== Given information ==
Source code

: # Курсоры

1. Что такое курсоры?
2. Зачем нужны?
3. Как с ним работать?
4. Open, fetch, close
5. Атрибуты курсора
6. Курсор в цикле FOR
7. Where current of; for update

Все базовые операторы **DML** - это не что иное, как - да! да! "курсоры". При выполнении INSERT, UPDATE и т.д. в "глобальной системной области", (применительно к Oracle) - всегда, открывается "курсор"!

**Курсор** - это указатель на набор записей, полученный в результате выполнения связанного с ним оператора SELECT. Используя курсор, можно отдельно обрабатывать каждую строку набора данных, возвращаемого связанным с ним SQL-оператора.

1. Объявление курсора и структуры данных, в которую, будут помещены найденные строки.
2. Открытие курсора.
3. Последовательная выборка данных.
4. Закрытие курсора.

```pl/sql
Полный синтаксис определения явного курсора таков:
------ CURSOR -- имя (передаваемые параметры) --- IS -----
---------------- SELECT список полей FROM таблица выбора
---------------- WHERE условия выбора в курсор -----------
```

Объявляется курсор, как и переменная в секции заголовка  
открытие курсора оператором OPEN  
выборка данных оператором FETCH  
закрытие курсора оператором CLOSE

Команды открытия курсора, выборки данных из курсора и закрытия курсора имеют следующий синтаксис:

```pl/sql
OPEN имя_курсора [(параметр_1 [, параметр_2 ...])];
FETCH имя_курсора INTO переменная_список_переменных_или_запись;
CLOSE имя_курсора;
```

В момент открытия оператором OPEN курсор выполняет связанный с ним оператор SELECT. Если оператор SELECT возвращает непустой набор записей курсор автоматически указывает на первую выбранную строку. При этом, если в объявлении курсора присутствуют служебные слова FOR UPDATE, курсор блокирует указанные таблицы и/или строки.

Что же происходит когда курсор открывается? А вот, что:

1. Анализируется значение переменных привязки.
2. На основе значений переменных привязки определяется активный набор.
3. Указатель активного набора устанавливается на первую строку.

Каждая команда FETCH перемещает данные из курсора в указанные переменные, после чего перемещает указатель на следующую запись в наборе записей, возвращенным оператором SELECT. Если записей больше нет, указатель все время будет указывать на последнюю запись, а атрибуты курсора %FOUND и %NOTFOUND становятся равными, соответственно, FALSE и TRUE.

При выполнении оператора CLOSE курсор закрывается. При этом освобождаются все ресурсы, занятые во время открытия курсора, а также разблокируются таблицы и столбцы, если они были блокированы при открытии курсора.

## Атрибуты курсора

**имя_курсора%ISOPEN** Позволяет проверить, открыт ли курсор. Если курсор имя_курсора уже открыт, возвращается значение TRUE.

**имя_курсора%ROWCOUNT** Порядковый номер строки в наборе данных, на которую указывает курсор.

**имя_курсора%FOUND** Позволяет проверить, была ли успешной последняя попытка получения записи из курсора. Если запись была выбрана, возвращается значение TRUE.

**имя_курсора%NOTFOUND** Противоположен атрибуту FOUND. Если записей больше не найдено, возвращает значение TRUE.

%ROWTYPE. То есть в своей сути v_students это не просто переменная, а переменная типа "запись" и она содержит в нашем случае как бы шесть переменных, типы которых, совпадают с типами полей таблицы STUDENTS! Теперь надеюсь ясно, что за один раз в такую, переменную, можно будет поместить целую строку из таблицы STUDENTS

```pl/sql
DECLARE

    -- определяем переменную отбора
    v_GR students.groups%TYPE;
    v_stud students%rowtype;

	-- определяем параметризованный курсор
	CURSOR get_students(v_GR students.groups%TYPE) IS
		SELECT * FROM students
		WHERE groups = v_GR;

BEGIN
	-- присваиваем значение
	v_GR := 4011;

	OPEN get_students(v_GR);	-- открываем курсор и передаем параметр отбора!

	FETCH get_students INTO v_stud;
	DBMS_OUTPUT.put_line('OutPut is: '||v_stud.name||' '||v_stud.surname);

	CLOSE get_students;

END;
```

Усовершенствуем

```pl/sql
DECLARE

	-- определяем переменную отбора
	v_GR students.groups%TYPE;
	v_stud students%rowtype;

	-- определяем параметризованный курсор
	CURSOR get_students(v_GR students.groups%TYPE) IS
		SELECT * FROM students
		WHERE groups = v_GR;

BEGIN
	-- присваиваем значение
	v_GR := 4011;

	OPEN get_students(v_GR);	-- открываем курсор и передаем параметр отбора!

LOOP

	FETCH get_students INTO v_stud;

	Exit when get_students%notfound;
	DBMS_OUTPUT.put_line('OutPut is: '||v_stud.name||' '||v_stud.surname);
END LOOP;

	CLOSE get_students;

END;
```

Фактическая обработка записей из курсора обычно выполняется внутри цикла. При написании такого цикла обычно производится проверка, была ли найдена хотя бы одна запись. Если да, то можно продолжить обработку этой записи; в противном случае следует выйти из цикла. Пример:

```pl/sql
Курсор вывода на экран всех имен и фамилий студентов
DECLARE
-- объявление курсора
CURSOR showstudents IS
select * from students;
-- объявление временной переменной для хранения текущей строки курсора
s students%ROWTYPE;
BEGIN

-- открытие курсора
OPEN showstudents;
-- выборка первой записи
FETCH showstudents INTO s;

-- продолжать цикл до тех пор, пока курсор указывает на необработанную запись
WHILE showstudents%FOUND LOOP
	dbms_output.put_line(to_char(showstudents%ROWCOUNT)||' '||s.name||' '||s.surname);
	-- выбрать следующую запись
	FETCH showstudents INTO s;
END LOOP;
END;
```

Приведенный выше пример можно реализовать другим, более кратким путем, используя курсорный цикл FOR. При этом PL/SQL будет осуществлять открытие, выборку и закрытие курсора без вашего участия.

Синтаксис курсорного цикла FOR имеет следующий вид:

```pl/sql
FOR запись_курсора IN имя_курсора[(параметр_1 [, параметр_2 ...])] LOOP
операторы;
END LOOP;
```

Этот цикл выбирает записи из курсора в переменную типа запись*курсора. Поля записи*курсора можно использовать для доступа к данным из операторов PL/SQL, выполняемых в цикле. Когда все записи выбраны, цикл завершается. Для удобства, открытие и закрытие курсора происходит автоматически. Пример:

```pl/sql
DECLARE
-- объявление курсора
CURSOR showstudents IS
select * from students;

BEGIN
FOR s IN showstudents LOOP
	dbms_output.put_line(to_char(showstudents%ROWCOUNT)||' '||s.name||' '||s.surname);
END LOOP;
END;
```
===
[Instructions for the task]
The line containing "Все базовые операторы" marks the end: copy exactly every line from the top of the data above down to it, that line included.

[Final answer]
Source code

: # Курсоры

1. Что такое курсоры?
2. Зачем нужны?
3. Как с ним работать?
4. Open, fetch, close
5. Атрибуты курсора
6. Курсор в цикле FOR
7. Where current of; for update

Все базовые операторы **DML** - это не что иное, как - да! да! "курсоры". При выполнении INSERT, UPDATE и т.д. в "глобальной системной области", (применительно к Oracle) - всегда, открывается "курсор"!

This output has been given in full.